Ruhr-Uni-Bochum

CASA Invited Talk mit Eyal Ronen (Tel Aviv University)

Titel: "Deep Neural Cryptography"

Copyright: private / CASA

Wir laden herzlich zum CASA Invited Talk am Donnerstag, den 5. Februar 2026 ein. Die CASA Invited Talks dauern in der Regel etwa eine Stunde und werden von einer offenen Diskussion mit dem Publikum gefolgt. Die Reihe zielt darauf ab, den Dialog zu fördern und neue Perspektiven in der Cybersicherheitsforschung zu eröffnen.

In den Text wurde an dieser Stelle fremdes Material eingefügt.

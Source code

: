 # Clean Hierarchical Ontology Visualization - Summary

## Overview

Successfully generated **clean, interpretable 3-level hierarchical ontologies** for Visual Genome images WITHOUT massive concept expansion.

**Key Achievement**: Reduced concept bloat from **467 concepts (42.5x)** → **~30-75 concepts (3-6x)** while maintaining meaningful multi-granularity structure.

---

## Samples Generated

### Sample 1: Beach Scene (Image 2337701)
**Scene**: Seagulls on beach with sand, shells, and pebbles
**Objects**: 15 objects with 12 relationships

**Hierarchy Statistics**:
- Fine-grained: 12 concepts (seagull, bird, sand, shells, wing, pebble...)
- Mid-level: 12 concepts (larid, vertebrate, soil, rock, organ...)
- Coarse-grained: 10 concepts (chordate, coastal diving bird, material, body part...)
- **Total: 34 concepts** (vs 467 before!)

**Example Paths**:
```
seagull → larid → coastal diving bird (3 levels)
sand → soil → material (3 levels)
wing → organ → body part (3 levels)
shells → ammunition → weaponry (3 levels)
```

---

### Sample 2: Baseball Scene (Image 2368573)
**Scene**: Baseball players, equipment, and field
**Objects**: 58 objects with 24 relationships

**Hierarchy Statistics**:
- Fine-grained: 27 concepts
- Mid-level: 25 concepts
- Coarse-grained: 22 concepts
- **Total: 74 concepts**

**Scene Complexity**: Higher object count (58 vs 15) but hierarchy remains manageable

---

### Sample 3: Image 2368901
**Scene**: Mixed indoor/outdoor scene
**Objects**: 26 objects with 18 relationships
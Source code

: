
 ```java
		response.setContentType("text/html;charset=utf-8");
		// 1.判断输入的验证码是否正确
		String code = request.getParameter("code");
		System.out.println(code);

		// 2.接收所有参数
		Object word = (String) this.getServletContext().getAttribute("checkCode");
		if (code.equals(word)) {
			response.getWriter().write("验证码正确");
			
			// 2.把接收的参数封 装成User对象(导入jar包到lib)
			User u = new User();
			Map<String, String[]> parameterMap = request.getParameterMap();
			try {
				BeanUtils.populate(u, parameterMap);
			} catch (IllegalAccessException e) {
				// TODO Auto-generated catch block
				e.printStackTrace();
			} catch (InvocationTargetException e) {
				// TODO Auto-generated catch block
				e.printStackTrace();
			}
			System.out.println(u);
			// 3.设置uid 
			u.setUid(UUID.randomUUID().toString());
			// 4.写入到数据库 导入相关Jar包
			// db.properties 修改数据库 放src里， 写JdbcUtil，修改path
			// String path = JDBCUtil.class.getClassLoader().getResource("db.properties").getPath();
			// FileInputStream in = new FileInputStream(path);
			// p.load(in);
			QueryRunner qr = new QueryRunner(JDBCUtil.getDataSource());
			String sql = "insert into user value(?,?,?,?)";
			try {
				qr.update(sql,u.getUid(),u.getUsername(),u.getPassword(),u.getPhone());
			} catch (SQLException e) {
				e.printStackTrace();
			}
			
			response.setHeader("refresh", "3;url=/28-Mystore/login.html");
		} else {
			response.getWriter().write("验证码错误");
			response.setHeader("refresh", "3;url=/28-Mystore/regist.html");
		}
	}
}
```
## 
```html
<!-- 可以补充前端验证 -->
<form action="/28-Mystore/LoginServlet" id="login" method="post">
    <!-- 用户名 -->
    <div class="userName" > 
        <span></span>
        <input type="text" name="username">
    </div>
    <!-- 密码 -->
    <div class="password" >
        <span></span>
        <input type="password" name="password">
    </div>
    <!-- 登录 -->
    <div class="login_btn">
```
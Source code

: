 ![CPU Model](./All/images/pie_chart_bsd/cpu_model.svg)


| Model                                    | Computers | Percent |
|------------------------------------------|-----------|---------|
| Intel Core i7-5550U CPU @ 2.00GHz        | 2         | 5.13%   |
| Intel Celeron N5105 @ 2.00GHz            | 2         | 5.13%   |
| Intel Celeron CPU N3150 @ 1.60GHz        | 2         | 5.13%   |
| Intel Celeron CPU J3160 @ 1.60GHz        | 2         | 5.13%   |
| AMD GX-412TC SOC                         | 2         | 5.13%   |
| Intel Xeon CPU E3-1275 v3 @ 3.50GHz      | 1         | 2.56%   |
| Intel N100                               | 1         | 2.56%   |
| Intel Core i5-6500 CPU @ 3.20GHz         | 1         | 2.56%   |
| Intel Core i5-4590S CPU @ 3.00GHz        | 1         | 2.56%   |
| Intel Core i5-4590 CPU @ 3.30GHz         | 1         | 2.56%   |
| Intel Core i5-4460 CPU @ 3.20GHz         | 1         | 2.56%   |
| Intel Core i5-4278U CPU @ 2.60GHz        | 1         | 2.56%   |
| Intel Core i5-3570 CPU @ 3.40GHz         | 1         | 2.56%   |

When: 05.02.2026, 10:00 Uhr
Where: Open Space, MC (EG)

Abstract: The wide adoption of deep neural networks (DNNs) raises the question of how can we equip them with a desired cryptographic functionality (e.g, to decrypt an encrypted input, to verify that this input is authorized, or to embed a secret backdoor which alters the DNN's normal operation). The problem is that cryptographic primitives are typically designed to run on digital computers that use Boolean gates to map sequences of bits to sequences of bits, whereas DNNs are a special type of analog computer that uses linear mappings and ReLUs to map vectors of real numbers to vectors of real numbers. This discrepancy between the discrete and continuous computational models raises two fundamental questions: How can we implement standard cryptographic primitives as DNNs, and whether DNN implementations of secure cryptosystems remain secure in the new setting, in which an attacker can ask the DNN to process a message whose ``bits'' are arbitrary real numbers. In this paper we lay the foundations of this new area of research, defining the meaning of correctness and security for implementations of cryptographic primitives as ReLU-based DNNs. We then show that the natural implementations of block ciphers as DNNs can be broken in linear time by using such nonstandard inputs (this attack was experimentally tested in the case of full round AES-128, and had 100% success rate). Finally, we develop a new method for implementing any desired cryptographic functionality as a standard ReLU-based DNN in a provably secure and correct way. Our novel protective technique has very low overhead (a constant number of additional layers and a linear number of additional neurons), and is completely practical.

Based on joint work together with David Gerault, Anna Hambitzer, and Adi Shamir that will be presented at Eurocrypt 2026.

Bio: Eyal Ronen is a faculty member at Tel Aviv University’s School of Computer Science. My research interests are in cybersecurity and applied cryptography. I am interested in analyzing and designing real-world implementations of cryptographic and security protocols and primitives (both in software and hardware). In particular, my research spans side-channel attacks (e.g., power analysis and cache attacks), cryptographic protocols (e.g., TLS and WPA3), cryptanalysis of cryptographic primitives (e.g., AES), machine learning security, IoT security, and password-based authentication.